On the Eve of Return

I think I can safely say we all as law makers greet this session with some caution, some dread. From home with families, we leave behind jobs as teachers, accountants, small business owners, farmers and insurance agents and we converge with three months of furniture, files and tokens of home to settle here in the city with the gleaming new Capitol and hundreds of millions of dollars in budget shortfalls waiting for us in the year ahead. It is bitter sweet the hugs of hello and the battles we know are ahead where we will have to draw lines and choose sides on layoffs, pay cuts, the decimation of state functions, tax increases and cuts to universities and childrens' class rooms.

And it is an election year. That more than anything hangs in the air like an odor, a place we have to go soon where we have to divide ourselves along party lines in spite of how much we agree on so many things, where we do all we can to drive wedges, inspire ire in order to come out the other end in November victorious. For my Republican colleagues this year must ache because the fights within their own party are growing cruel.

This year probably more than any year we've known, men and women our economy has chosen to forget for much of a decade gather in parks and town halls. While others grew wealthy, these frustrated now gravitate into mobs bitter and angry, understandably ready to blame anyone in power for their plight.
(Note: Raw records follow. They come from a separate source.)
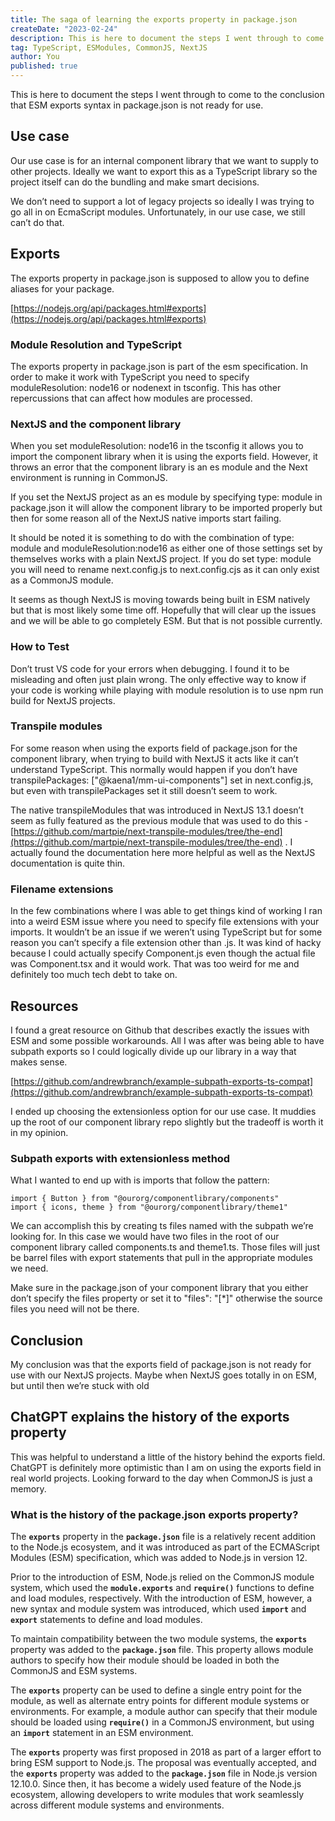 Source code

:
 ```yaml
---
title: The saga of learning the exports property in package.json
createDate: "2023-02-24"
description: This is here to document the steps I went through to come to the conclusion that ESM exports syntax in package.json is not ready for use.
tag: TypeScript, ESModules, CommonJS, NextJS
author: You
published: true
---
```


This is here to document the steps I went through to come to the conclusion that ESM exports syntax in package.json is not ready for use.

## Use case

Our use case is for an internal component library that we want to supply to other projects. Ideally we want to export this as a TypeScript library so the project itself can do the bundling and make smart decisions.

We don’t need to support a lot of legacy projects so ideally I was trying to go all in on EcmaScript modules. Unfortunately, in our use case, we still can’t do that.

## Exports

The exports property in package.json is supposed to allow you to define aliases for your package.

[https://nodejs.org/api/packages.html#exports](https://nodejs.org/api/packages.html#exports)

### Module Resolution and TypeScript

The exports property in package.json is part of the esm specification. In order to make it work with TypeScript you need to specify moduleResolution: node16 or nodenext in tsconfig. This has other repercussions that can affect how modules are processed.

### NextJS and the component library

When you set moduleResolution: node16 in the tsconfig it allows you to import the component library when it is using the exports field. However, it throws an error that the component library is an es module and the Next environment is running in CommonJS.

If you set the NextJS project as an es module by specifying type: module in package.json it will allow the component library to be imported properly but then for some reason all of the NextJS native imports start failing.

It should be noted it is something to do with the combination of type: module and moduleResolution:node16 as either one of those settings set by themselves works with a plain NextJS project. If you do set type: module you will need to rename next.config.js to next.config.cjs as it can only exist as a CommonJS module.

It seems as though NextJS is moving towards being built in ESM natively but that is most likely some time off. Hopefully that will clear up the issues and we will be able to go completely ESM. But that is not possible currently.

### How to Test

Don’t trust VS code for your errors when debugging. I found it to be misleading and often just plain wrong. The only effective way to know if your code is working while playing with module resolution is to use npm run build for NextJS projects.

### Transpile modules

For some reason when using the exports field of package.json for the component library, when trying to build with NextJS it acts like it can’t understand TypeScript. This normally would happen if you don’t have transpilePackages: ["@kaena1/mm-ui-components"] set in next.config.js, but even with transpilePackages set it still doesn’t seem to work.

The native transpileModules that was introduced in NextJS 13.1 doesn’t seem as fully featured as the previous module that was used to do this - [https://github.com/martpie/next-transpile-modules/tree/the-end](https://github.com/martpie/next-transpile-modules/tree/the-end) . I actually found the documentation here more helpful as well as the NextJS documentation is quite thin.

### Filename extensions

In the few combinations where I was able to get things kind of working I ran into a weird ESM issue where you need to specify file extensions with your imports. It wouldn’t be an issue if we weren’t using TypeScript but for some reason you can’t specify a file extension other than .js. It was kind of hacky because I could actually specify Component.js even though the actual file was Component.tsx and it would work. That was too weird for me and definitely too much tech debt to take on.

## Resources

I found a great resource on Github that describes exactly the issues with ESM and some possible workarounds. All I was after was being able to have subpath exports so I could logically divide up our library in a way that makes sense.

[https://github.com/andrewbranch/example-subpath-exports-ts-compat](https://github.com/andrewbranch/example-subpath-exports-ts-compat)

I ended up choosing the extensionless option for our use case. It muddies up the root of our component library repo slightly but the tradeoff is worth it in my opinion.

### Subpath exports with extensionless method

What I wanted to end up with is imports that follow the pattern:

```
import { Button } from "@ourorg/componentlibrary/components"
import { icons, theme } from "@ourorg/componentlibrary/theme1"
```

We can accomplish this by creating ts files named with the subpath we’re looking for. In this case we would have two files in the root of our component library called components.ts and theme1.ts. Those files will just be barrel files with export statements that pull in the appropriate modules we need.

Make sure in the package.json of your component library that you either don’t specify the files property or set it to "files": "[*]" otherwise the source files you need will not be there.

## Conclusion

My conclusion was that the exports field of package.json is not ready for use with our NextJS projects. Maybe when NextJS goes totally in on ESM, but until then we’re stuck with old

## ChatGPT explains the history of the exports property

This was helpful to understand a little of the history behind the exports field. ChatGPT is definitely more optimistic than I am on using the exports field in real world projects. Looking forward to the day when CommonJS is just a memory.

### What is the history of the package.json exports property?

The **`exports`** property in the **`package.json`** file is a relatively recent addition to the Node.js ecosystem, and it was introduced as part of the ECMAScript Modules (ESM) specification, which was added to Node.js in version 12.

Prior to the introduction of ESM, Node.js relied on the CommonJS module system, which used the **`module.exports`** and **`require()`** functions to define and load modules, respectively. With the introduction of ESM, however, a new syntax and module system was introduced, which used **`import`** and **`export`** statements to define and load modules.

To maintain compatibility between the two module systems, the **`exports`** property was added to the **`package.json`** file. This property allows module authors to specify how their module should be loaded in both the CommonJS and ESM systems.

The **`exports`** property can be used to define a single entry point for the module, as well as alternate entry points for different module systems or environments. For example, a module author can specify that their module should be loaded using **`require()`** in a CommonJS environment, but using an **`import`** statement in an ESM environment.

The **`exports`** property was first proposed in 2018 as part of a larger effort to bring ESM support to Node.js. The proposal was eventually accepted, and the **`exports`** property was added to the **`package.json`** file in Node.js version 12.10.0. Since then, it has become a widely used feature of the Node.js ecosystem, allowing developers to write modules that work seamlessly across different module systems and environments.
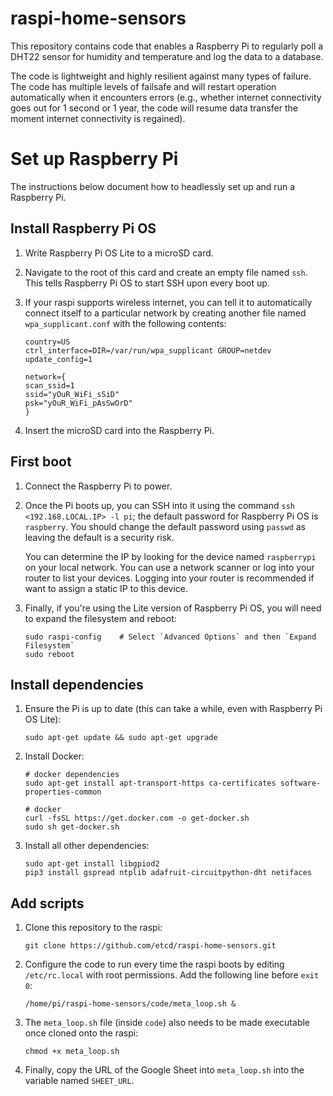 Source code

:# raspi-home-sensors

This repository contains code that enables a Raspberry Pi to regularly poll a DHT22 sensor for humidity and temperature and log the data to a database.

The code is lightweight and highly resilient against many types of failure. The code has multiple levels of failsafe and will restart operation automatically when it encounters errors (e.g., whether internet connectivity goes out for 1 second or 1 year, the code will resume data transfer the moment internet connectivity is regained).

# Set up Raspberry Pi

The instructions below document how to headlessly set up and run a Raspberry Pi.

## Install Raspberry Pi OS

1. Write Raspberry Pi OS Lite to a microSD card.

2. Navigate to the root of this card and create an empty file named `ssh`. This tells Raspberry Pi OS to start SSH upon every boot up.

3. If your raspi supports wireless internet, you can tell it to automatically connect itself to a particular network by creating another file named `wpa_supplicant.conf` with the following contents:

    ```
    country=US
    ctrl_interface=DIR=/var/run/wpa_supplicant GROUP=netdev
    update_config=1

    network={
    scan_ssid=1
    ssid="yOuR_WiFi_sSiD"
    psk="yOuR_WiFi_pAsSwOrD"
    }
    ```

4. Insert the microSD card into the Raspberry Pi.

## First boot

1. Connect the Raspberry Pi to power.

2. Once the Pi boots up, you can SSH into it using the command `ssh <192.168.LOCAL.IP> -l pi`; the default password for Raspberry Pi OS is `raspberry`. You should change the default password using `passwd` as leaving the default is a security risk.

    You can determine the IP by looking for the device named `raspberrypi` on your local network. You can use a network scanner or log into your router to list your devices. Logging into your router is recommended if want to assign a static IP to this device.

4. Finally, if you're using the Lite version of Raspberry Pi OS, you will need to expand the filesystem and reboot:

    ```
    sudo raspi-config    # Select `Advanced Options` and then `Expand Filesystem`
    sudo reboot
    ```

## Install dependencies

1. Ensure the Pi is up to date (this can take a while, even with Raspberry Pi OS Lite):

    ``` 
    sudo apt-get update && sudo apt-get upgrade
    ```

2. Install Docker:

    ```
    # docker dependencies
    sudo apt-get install apt-transport-https ca-certificates software-properties-common
    ```
    
    ```
    # docker
    curl -fsSL https://get.docker.com -o get-docker.sh
    sudo sh get-docker.sh
    ```

3. Install all other dependencies:
    ```
    sudo apt-get install libgpiod2
    pip3 install gspread ntplib adafruit-circuitpython-dht netifaces
    ```

## Add scripts

1. Clone this repository to the raspi:

    ```
    git clone https://github.com/etcd/raspi-home-sensors.git
    ```

2. Configure the code to run every time the raspi boots by editing `/etc/rc.local` with root permissions. Add the following line before `exit 0`:

    ```
    /home/pi/raspi-home-sensors/code/meta_loop.sh &
    ```

3. The `meta_loop.sh` file (inside `code`) also needs to be made executable once cloned onto the raspi:

    ```
    chmod +x meta_loop.sh
    ```

4. Finally, copy the URL of the Google Sheet into `meta_loop.sh` into the variable named `SHEET_URL`.
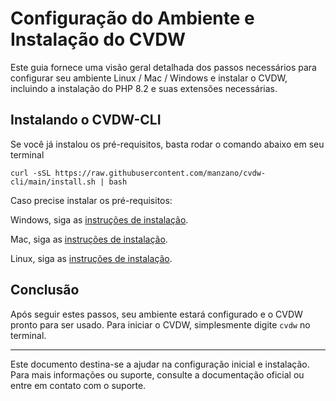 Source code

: # Configuração do Ambiente e Instalação do CVDW

Este guia fornece uma visão geral detalhada dos passos necessários para configurar seu ambiente Linux / Mac / Windows e instalar o CVDW, incluindo a instalação do PHP 8.2 e suas extensões necessárias.

## Instalando o CVDW-CLI

Se você já instalou os pré-requisitos, basta rodar o comando abaixo em seu terminal

```console
curl -sSL https://raw.githubusercontent.com/manzano/cvdw-cli/main/install.sh | bash
```

Caso precise instalar os pré-requisitos:

Windows, siga as [instruções de instalação](Install_Windows.md).

Mac, siga as [instruções de instalação](Install_Mac.md).

Linux, siga as [instruções de instalação](Install_Linux.md).

## Conclusão

Após seguir estes passos, seu ambiente estará configurado e o CVDW pronto para ser usado. Para iniciar o CVDW, simplesmente digite `cvdw` no terminal.

---

Este documento destina-se a ajudar na configuração inicial e instalação. Para mais informações ou suporte, consulte a documentação oficial ou entre em contato com o suporte.
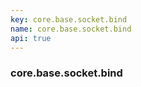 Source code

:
 ```yaml
---
key: core.base.socket.bind
name: core.base.socket.bind
api: true
---
```


### core.base.socket.bind
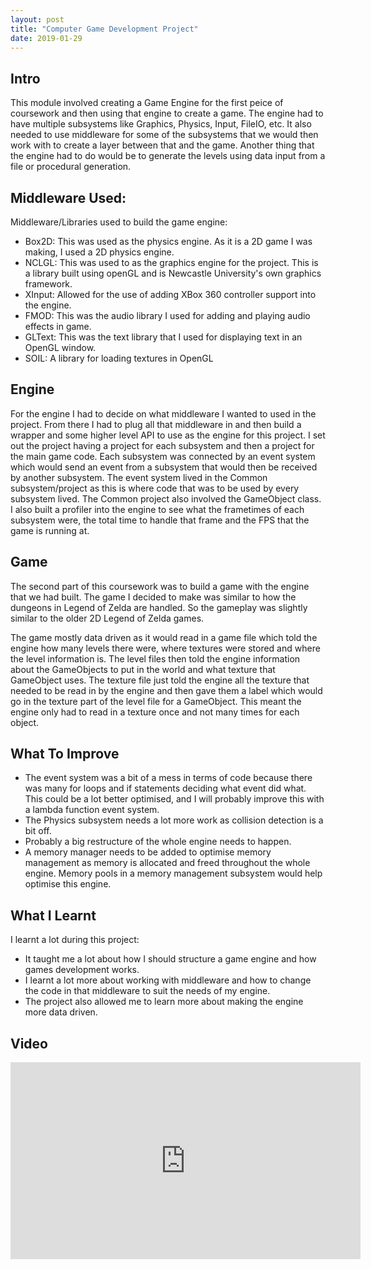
 ```yaml
---
layout: post
title: "Computer Game Development Project"
date: 2019-01-29
---
```


## Intro
This module involved creating a Game Engine for the first peice of coursework and then using that engine to create a game. The engine had to have multiple subsystems like Graphics, Physics, Input, FileIO, etc. It also needed to use middleware for some of the subsystems that we would then work with to create a layer between that and the game. Another thing that the engine had to do would be to generate the levels using data input from a file or procedural generation.

## Middleware Used:
Middleware/Libraries used to build the game engine:
* Box2D: This was used as the physics engine. As it is a 2D game I was making, I used a 2D physics engine.
* NCLGL: This was used to as the graphics engine for the project. This is a library built using openGL and is Newcastle University's own graphics framework.
* XInput: Allowed for the use of adding XBox 360 controller support into the engine.
* FMOD: This was the audio library I used for adding and playing audio effects in game.
* GLText: This was the text library that I used for displaying text in an OpenGL window.
* SOIL: A library for loading textures in OpenGL


## Engine
For the engine I had to decide on what middleware I wanted to used in the project. From there I had to plug all that middleware in and then build a wrapper and some higher level API to use as the engine for this project. I set out the project having a project for each subsystem and then a project for the main game code. Each subsystem was connected by an event system which would send an event from a subsystem that would then be received by another subsystem. The event system lived in the Common subsystem/project as this is where code that was to be used by every subsystem lived. The Common project also involved the GameObject class. I also built a profiler into the engine to see what the frametimes of each subsystem were, the total time to handle that frame and the FPS that the game is running at.


## Game
The second part of this coursework was to build a game with the engine that we had built. The game I decided to make was similar to how the dungeons in Legend of Zelda are handled. So the gameplay was slightly similar to the older 2D Legend of Zelda games. 

The game mostly data driven as it would read in a game file which told the engine how many levels there were, where textures were stored and where the level information is. The level files then told the engine information about the GameObjects to put in the world and what texture that GameObject uses. The texture file just told the engine all the texture that needed to be read in by the engine and then gave them a label which would go in the texture part of the level file for a GameObject. This meant the engine only had to read in a texture once and not many times for each object.


## What To Improve
* The event system was a bit of a mess in terms of code because there was many for loops and if statements deciding what event did what. This could be a lot better optimised, and I will probably improve this with a lambda function event system.
* The Physics subsystem needs a lot more work as collision detection is a bit off. 
* Probably a big restructure of the whole engine needs to happen.
* A memory manager needs to be added to optimise memory management as memory is allocated and freed throughout the whole engine. Memory pools in a memory management subsystem would help optimise this engine.

## What I Learnt
I learnt a lot during this project:
* It taught me a lot about how I should structure a game engine and how games development works.
* I learnt a lot more about working with middleware and how to change the code in that middleware to suit the needs of my engine.
* The project also allowed me to learn more about making the engine more data driven.

## Video
<iframe width="560" height="315" src="https://www.youtube.com/embed/RqawSYao4lI" frameborder="0" allow="accelerometer; autoplay; encrypted-media; gyroscope; picture-in-picture" allowfullscreen></iframe>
Tea bags stapled to hat rims, people who may never have engaged in politics before this year stepped up to microphones. Now we all turn stunned when we should have known this was coming. Economies do not collapse without leaving people scared and angry. History has much to say about how easily a bitter populace can be manipulated by those with an agenda; insurance companies, organized political factions, or moneyed lobbyists with paid consultants and email lists. I worry that well meaning people have been intentionally plied, their anger turned on neighbors and newcomers rather than on those who benefited most through the hard time we face.

I guess this year I hope desperately for clarity in the anger, a determination to have justice in itself, a fair share, respect and policy to heal the wrongs rather than simply revenge hammered down on some easy target, some peripheral minority or individual who plays into racist or anti-Muslim fears. May those truly responsible pay; the ones who started the wars which drive our deficits, the ones who cut corporate taxes shifting burdens from the wealthy onto to average families, driving wages down and medical and mortgage debt up. Yes, let it be Al-Qaeda or the banks, the regulators, insurers and oil companies, but let anyone except the innocent take the blame. I know we all choose the guilty and the blameless based on our political ideology. How sinister is it though to manipulate people bankrupt, jobless, hungry or frustrated.

This year in those marble halls too may will look behind them on every vote, seeing the riled crowd looming large and forgetting the consequences of what the furious ask for. We all have a new draft at our necks, new whispers in our throats: "Please, please, don't let the angry see me as the enemy. Please don't let me be to them one of the evil ones."

One thought on “On the Eve of Return

  1. Bill Bonner - January 11, 2010

    Nicole, I share your trepidations about the coming session. We all are concerned about a “blood bath” over impending budget cuts, particularly about any program that may benefit our individual concerns. I suppose it means that we get back to the question of priorities: how do you arrive at a compromise on strongly held but differing perspectives? Vote your conscience.